Na Leopolda jedynie zerknął, odruchowo sprawdził, czy pupil ma świeżą wodę i robaki. Poczuł się bezsilny, miał wrażenie, że ukochany jaszczur sabotuje jego projekty. Zapałał nienawiścią, ale od razu skarcił się i opamiętał. Zerwał ze ściany wczorajszą kartkę. Na nowej zaczął wypisywać założenia systemu. Chciał zrozumieć, czym tak naprawdę jest pierwiastkowanie, dlaczego jest niezbędne ludzkości, a nawet, co czuł  Abū al-Hasan ibn Alī al-Qalasādī, kiedy pierwszy raz używał świętego symbolu √. Ale nie osiągnie tego bez odpowiednich warunków.
- Polduś… musisz mnie wspierać. To są ważne sprawy, naprawdę.
Przybrał najsłodszy możliwy ton. Jaszczur przeczłapał przez pokój i położył się w innym kącie.
Saturn spojrzał na leżącą na stole karkówkę. Powinien ją dokończyć, zanim się zeschnie.

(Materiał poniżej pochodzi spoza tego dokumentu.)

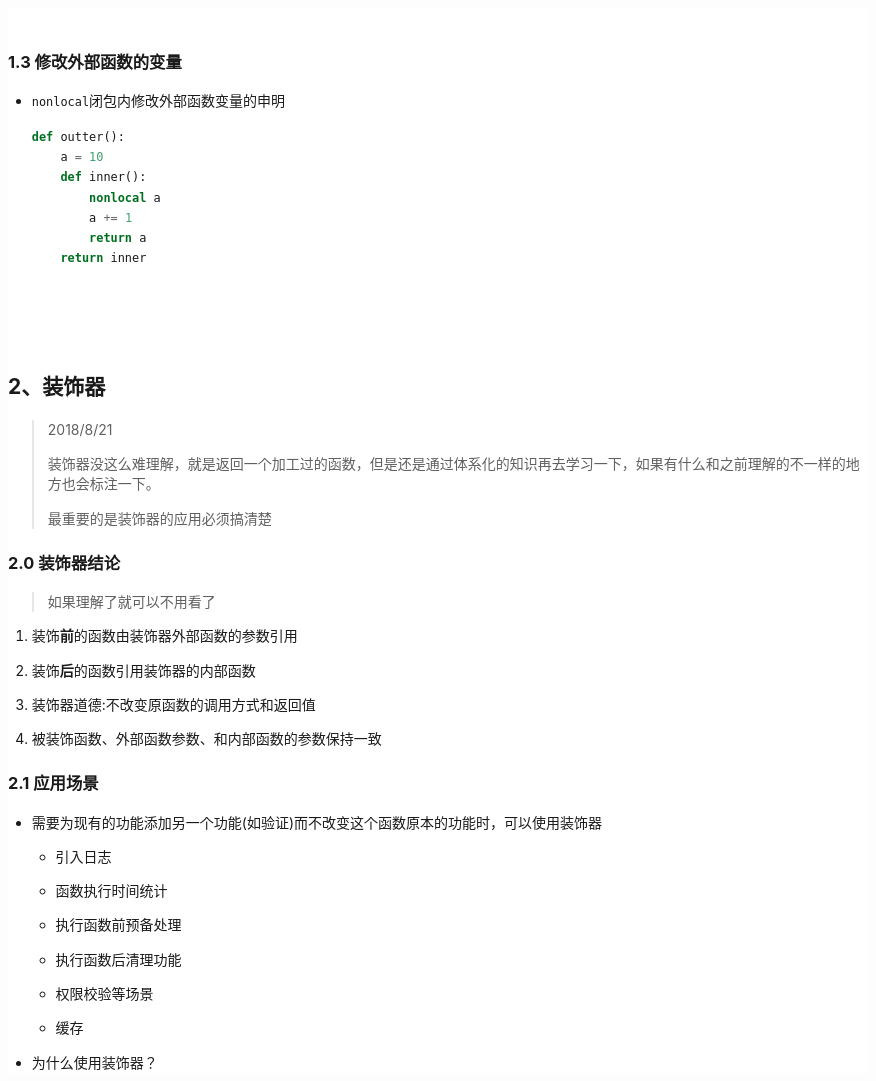 <br>

### 1.3 修改外部函数的变量

- `nonlocal`闭包内修改外部函数变量的申明

    ```python
    def outter():
        a = 10
        def inner():
            nonlocal a
            a += 1
            return a
        return inner
    ```

<br>
<br>
<br>

## 2、装饰器

> 2018/8/21 
>
> 装饰器没这么难理解，就是返回一个加工过的函数，但是还是通过体系化的知识再去学习一下，如果有什么和之前理解的不一样的地方也会标注一下。
>
> 最重要的是装饰器的应用必须搞清楚

### 2.0 装饰器结论

> 如果理解了就可以不用看了

1. 装饰**前**的函数由装饰器外部函数的参数引用
    
2. 装饰**后**的函数引用装饰器的内部函数

3. 装饰器道德:不改变原函数的调用方式和返回值

4. 被装饰函数、外部函数参数、和内部函数的参数保持一致

### 2.1 应用场景

- 需要为现有的功能添加另一个功能(如验证)而不改变这个函数原本的功能时，可以使用装饰器

    - 引入日志

    - 函数执行时间统计

    - 执行函数前预备处理

    - 执行函数后清理功能

    - 权限校验等场景

    - 缓存


- 为什么使用装饰器？
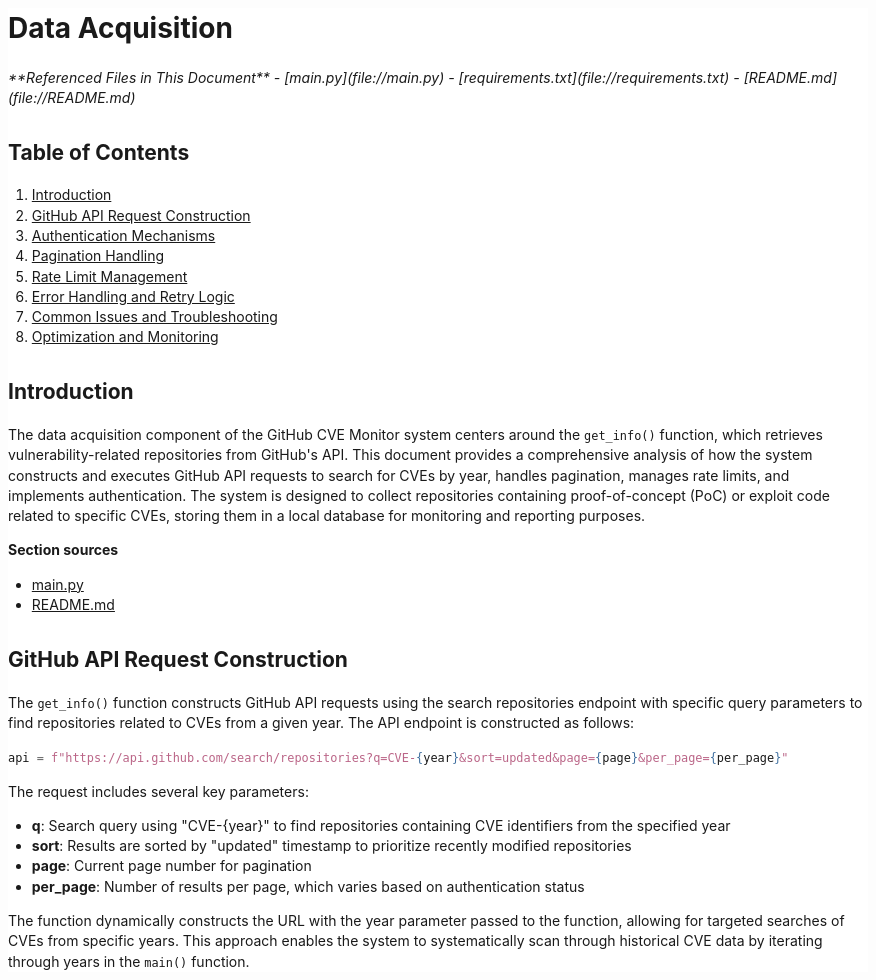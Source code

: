 # Data Acquisition

<cite>
**Referenced Files in This Document**   
- [main.py](file://main.py)
- [requirements.txt](file://requirements.txt)
- [README.md](file://README.md)
</cite>

## Table of Contents
1. [Introduction](#introduction)
2. [GitHub API Request Construction](#github-api-request-construction)
3. [Authentication Mechanisms](#authentication-mechanisms)
4. [Pagination Handling](#pagination-handling)
5. [Rate Limit Management](#rate-limit-management)
6. [Error Handling and Retry Logic](#error-handling-and-retry-logic)
7. [Common Issues and Troubleshooting](#common-issues-and-troubleshooting)
8. [Optimization and Monitoring](#optimization-and-monitoring)

## Introduction
The data acquisition component of the GitHub CVE Monitor system centers around the `get_info()` function, which retrieves vulnerability-related repositories from GitHub's API. This document provides a comprehensive analysis of how the system constructs and executes GitHub API requests to search for CVEs by year, handles pagination, manages rate limits, and implements authentication. The system is designed to collect repositories containing proof-of-concept (PoC) or exploit code related to specific CVEs, storing them in a local database for monitoring and reporting purposes.

**Section sources**
- [main.py](file://main.py#L165-L215)
- [README.md](file://README.md#L1-L76)

## GitHub API Request Construction
The `get_info()` function constructs GitHub API requests using the search repositories endpoint with specific query parameters to find repositories related to CVEs from a given year. The API endpoint is constructed as follows:

```python
api = f"https://api.github.com/search/repositories?q=CVE-{year}&sort=updated&page={page}&per_page={per_page}"
```

The request includes several key parameters:
- **q**: Search query using "CVE-{year}" to find repositories containing CVE identifiers from the specified year
- **sort**: Results are sorted by "updated" timestamp to prioritize recently modified repositories
- **page**: Current page number for pagination
- **per_page**: Number of results per page, which varies based on authentication status

The function dynamically constructs the URL with the year parameter passed to the function, allowing for targeted searches of CVEs from specific years. This approach enables the system to systematically scan through historical CVE data by iterating through years in the `main()` function.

Ach, gdyby pozwolili mu zjeść chociaż gruszkę albo plasterek sera... Dranie.
Palcami oderwał kawałek zimnego mięsa, włożył do ust i zaczął żuć. Wrócił do zawieszonego na ścianie arkusza. Na środku narysował duży √ w kółku, a od kółka poprowadził kilkanaście linii we wszystkie strony. W ten sposób rozbił symbol na rozmaite znaczenia, które rozrysował lub opisał w kilku prostych słowach. Kiedy skończył, powiesił kartę obok, żeby nie przeszkadzała i na następnej wypisał cztery kolumny przypadkowych liczb. Szukał powiązań i zaznaczał je sznurkami i szpilkami.
Pukanie do drzwi usłyszał dopiero po jakimś czasie. Był zły, że ktoś wyrwał go z głębokiego zamyślenia, w którym był już o krok od znalezienia ROZWIĄZANIA.
Otworzył drzwi z impetem z zamiarem obrzucenia pukającego ponurym spojrzeniem. Szukał kogoś, na kim mógłby się wyładować. Lecz był to tylko kurier, który dostarczył mu cynaderki na kolację.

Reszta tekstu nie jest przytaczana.